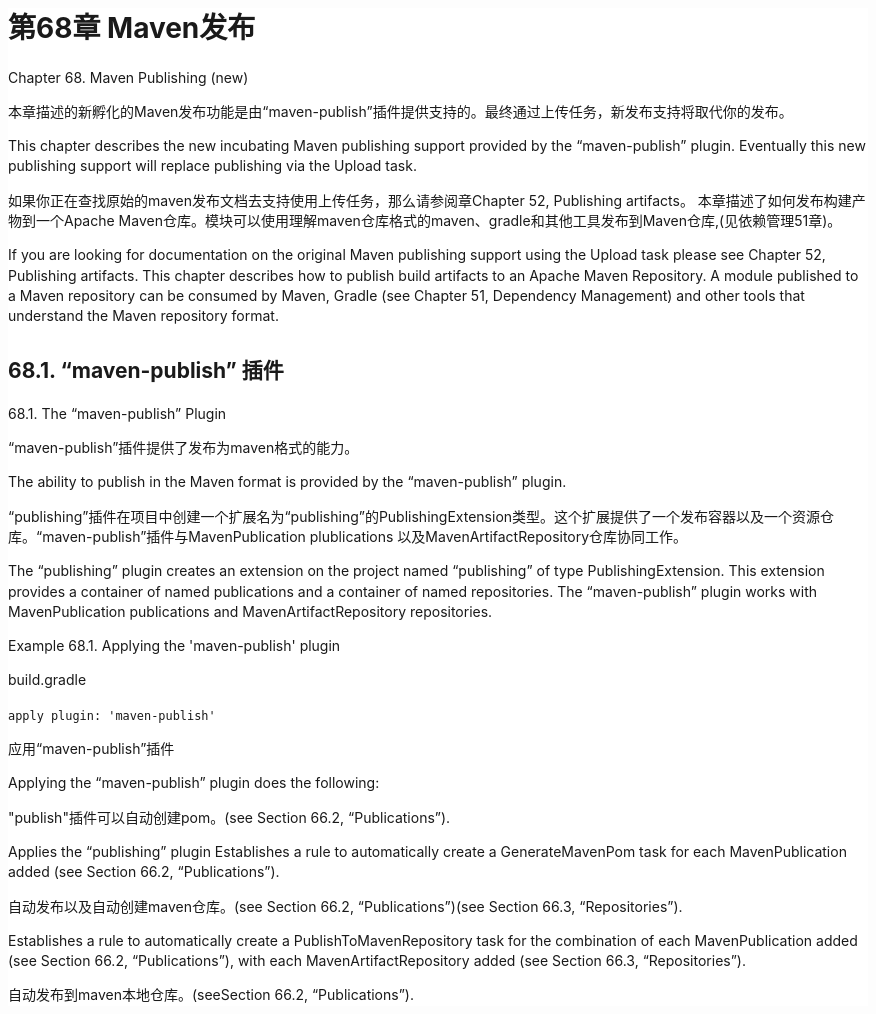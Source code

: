 # **第68章 Maven发布**

Chapter 68. Maven Publishing (new)

本章描述的新孵化的Maven发布功能是由“maven-publish”插件提供支持的。最终通过上传任务，新发布支持将取代你的发布。

This chapter describes the new incubating Maven publishing support provided by the “maven-publish” plugin. Eventually this new publishing support will replace publishing via the Upload task.

如果你正在查找原始的maven发布文档去支持使用上传任务，那么请参阅章Chapter 52, Publishing artifacts。
本章描述了如何发布构建产物到一个Apache Maven仓库。模块可以使用理解maven仓库格式的maven、gradle和其他工具发布到Maven仓库,(见依赖管理51章)。

If you are looking for documentation on the original Maven publishing support using the Upload task please see Chapter 52, Publishing artifacts.
This chapter describes how to publish build artifacts to an Apache Maven Repository. A module published to a Maven repository can be consumed by Maven, Gradle (see Chapter 51, Dependency Management) and other tools that understand the Maven repository format.

## **68.1.  “maven-publish” 插件**

68.1. The “maven-publish” Plugin

“maven-publish”插件提供了发布为maven格式的能力。

The ability to publish in the Maven format is provided by the “maven-publish” plugin.

“publishing”插件在项目中创建一个扩展名为“publishing”的PublishingExtension类型。这个扩展提供了一个发布容器以及一个资源仓库。“maven-publish”插件与MavenPublication plublications 以及MavenArtifactRepository仓库协同工作。

The “publishing” plugin creates an extension on the project named “publishing” of type PublishingExtension. This extension provides a container of named publications and a container of named repositories. The “maven-publish” plugin works with MavenPublication publications and MavenArtifactRepository repositories.

Example 68.1. Applying the 'maven-publish' plugin

build.gradle
```
apply plugin: 'maven-publish'
```

应用“maven-publish”插件

Applying the “maven-publish” plugin does the following:

"publish"插件可以自动创建pom。(see Section 66.2, “Publications”).

Applies the “publishing” plugin
Establishes a rule to automatically create a GenerateMavenPom task for each MavenPublication added (see Section 66.2, “Publications”).

自动发布以及自动创建maven仓库。(see Section 66.2, “Publications”)(see Section 66.3, “Repositories”).

Establishes a rule to automatically create a PublishToMavenRepository task for the combination of each MavenPublication added (see Section 66.2, “Publications”), with each MavenArtifactRepository added (see Section 66.3, “Repositories”).

自动发布到maven本地仓库。(seeSection 66.2, “Publications”).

◇ ◇ ◇ ◇

• Description of the task
Go through the entries above and copy each line holding the string "Applying".

• Response
Example 68.1. Applying the 'maven-publish' plugin
Applying the “maven-publish” plugin does the following:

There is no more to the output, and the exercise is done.